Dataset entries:

*** Block opens ***

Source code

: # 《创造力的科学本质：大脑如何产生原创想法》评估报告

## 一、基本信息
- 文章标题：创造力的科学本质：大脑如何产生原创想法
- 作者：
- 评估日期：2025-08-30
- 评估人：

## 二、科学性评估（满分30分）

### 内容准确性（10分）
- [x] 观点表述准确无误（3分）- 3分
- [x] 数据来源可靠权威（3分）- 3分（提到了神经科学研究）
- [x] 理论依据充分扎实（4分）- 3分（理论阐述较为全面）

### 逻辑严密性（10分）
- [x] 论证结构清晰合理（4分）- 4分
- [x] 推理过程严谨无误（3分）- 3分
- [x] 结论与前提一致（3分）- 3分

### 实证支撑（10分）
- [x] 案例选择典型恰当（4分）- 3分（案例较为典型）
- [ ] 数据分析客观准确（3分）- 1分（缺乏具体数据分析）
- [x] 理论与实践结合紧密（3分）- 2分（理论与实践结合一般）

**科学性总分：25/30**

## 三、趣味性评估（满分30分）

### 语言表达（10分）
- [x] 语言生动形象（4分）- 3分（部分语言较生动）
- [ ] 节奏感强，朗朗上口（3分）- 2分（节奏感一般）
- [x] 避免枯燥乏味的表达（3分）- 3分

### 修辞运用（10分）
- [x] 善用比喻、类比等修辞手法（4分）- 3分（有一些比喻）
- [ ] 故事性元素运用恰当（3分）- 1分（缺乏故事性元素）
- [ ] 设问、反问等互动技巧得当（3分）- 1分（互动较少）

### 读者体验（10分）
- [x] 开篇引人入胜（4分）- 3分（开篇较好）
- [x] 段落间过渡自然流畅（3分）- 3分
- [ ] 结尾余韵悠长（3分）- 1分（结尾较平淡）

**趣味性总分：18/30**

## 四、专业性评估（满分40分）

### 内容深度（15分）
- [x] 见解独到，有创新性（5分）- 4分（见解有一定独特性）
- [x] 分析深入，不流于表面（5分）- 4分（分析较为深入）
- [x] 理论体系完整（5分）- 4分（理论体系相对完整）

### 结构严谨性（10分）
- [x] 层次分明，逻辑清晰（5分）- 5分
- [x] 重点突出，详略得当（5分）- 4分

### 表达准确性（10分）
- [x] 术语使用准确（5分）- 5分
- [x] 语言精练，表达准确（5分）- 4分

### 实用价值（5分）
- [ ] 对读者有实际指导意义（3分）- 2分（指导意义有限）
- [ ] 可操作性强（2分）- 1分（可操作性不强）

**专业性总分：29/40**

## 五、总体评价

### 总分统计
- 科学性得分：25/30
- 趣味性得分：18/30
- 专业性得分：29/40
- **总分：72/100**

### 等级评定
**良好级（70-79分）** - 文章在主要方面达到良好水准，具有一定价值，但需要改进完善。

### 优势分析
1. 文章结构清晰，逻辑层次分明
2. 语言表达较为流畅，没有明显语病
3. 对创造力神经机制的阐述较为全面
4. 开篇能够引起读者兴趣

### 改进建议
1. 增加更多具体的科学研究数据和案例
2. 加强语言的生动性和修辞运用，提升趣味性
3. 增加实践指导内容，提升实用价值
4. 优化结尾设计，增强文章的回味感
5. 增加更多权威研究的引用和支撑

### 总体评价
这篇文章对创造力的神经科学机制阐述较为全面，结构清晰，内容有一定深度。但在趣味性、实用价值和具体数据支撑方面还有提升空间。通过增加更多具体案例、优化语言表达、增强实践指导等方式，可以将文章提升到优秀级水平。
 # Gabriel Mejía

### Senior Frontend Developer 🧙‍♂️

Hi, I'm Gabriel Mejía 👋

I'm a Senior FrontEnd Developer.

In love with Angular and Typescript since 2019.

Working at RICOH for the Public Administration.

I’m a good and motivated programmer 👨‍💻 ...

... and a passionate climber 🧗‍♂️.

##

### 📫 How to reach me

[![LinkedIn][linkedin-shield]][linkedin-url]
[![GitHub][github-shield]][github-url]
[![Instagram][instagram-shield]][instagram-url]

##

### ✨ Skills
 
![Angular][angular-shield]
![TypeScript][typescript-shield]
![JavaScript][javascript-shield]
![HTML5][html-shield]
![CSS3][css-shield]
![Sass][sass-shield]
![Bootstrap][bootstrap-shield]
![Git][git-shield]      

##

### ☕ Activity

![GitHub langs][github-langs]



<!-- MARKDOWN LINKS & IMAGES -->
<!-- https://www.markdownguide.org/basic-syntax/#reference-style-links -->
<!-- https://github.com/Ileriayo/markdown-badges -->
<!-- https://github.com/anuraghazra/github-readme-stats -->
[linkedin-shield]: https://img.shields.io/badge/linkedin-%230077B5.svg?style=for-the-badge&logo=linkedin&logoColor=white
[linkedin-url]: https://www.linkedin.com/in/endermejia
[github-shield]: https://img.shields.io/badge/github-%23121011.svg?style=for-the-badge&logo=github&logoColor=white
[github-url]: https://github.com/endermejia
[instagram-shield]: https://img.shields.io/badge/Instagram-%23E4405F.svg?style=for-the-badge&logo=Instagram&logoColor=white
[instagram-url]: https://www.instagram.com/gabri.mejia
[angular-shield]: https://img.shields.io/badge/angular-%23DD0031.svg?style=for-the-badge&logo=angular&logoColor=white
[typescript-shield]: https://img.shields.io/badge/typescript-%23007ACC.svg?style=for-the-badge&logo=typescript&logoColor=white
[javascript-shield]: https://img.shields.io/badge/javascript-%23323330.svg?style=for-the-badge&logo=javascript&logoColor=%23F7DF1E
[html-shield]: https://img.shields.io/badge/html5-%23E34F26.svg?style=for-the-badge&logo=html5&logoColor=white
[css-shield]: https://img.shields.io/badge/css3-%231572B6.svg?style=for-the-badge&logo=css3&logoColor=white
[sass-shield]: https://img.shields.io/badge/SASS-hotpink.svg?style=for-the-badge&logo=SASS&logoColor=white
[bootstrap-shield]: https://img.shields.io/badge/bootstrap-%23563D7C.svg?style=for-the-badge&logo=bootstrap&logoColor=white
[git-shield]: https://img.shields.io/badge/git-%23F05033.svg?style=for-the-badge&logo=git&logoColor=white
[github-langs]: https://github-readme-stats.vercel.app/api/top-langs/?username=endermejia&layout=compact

*** Block closes ***

- _EXERCISE DIRECTIONS_
Look above for the line with "5. 增加更多权威研究的引用和支撑" and the line with "<!-- https://github.com/anuraghazra/github-readme-stats -->"; transcribe both and all lines in between, exactly, and nothing else.

- _PROBLEM SOLUTION_
5. 增加更多权威研究的引用和支撑

### 总体评价
这篇文章对创造力的神经科学机制阐述较为全面，结构清晰，内容有一定深度。但在趣味性、实用价值和具体数据支撑方面还有提升空间。通过增加更多具体案例、优化语言表达、增强实践指导等方式，可以将文章提升到优秀级水平。
 # Gabriel Mejía

### Senior Frontend Developer 🧙‍♂️

Hi, I'm Gabriel Mejía 👋

I'm a Senior FrontEnd Developer.

In love with Angular and Typescript since 2019.

Working at RICOH for the Public Administration.

I’m a good and motivated programmer 👨‍💻 ...

... and a passionate climber 🧗‍♂️.

##

### 📫 How to reach me

[![LinkedIn][linkedin-shield]][linkedin-url]
[![GitHub][github-shield]][github-url]
[![Instagram][instagram-shield]][instagram-url]

##

### ✨ Skills
 
![Angular][angular-shield]
![TypeScript][typescript-shield]
![JavaScript][javascript-shield]
![HTML5][html-shield]
![CSS3][css-shield]
![Sass][sass-shield]
![Bootstrap][bootstrap-shield]
![Git][git-shield]      

##

### ☕ Activity

![GitHub langs][github-langs]



<!-- MARKDOWN LINKS & IMAGES -->
<!-- https://www.markdownguide.org/basic-syntax/#reference-style-links -->
<!-- https://github.com/Ileriayo/markdown-badges -->
<!-- https://github.com/anuraghazra/github-readme-stats -->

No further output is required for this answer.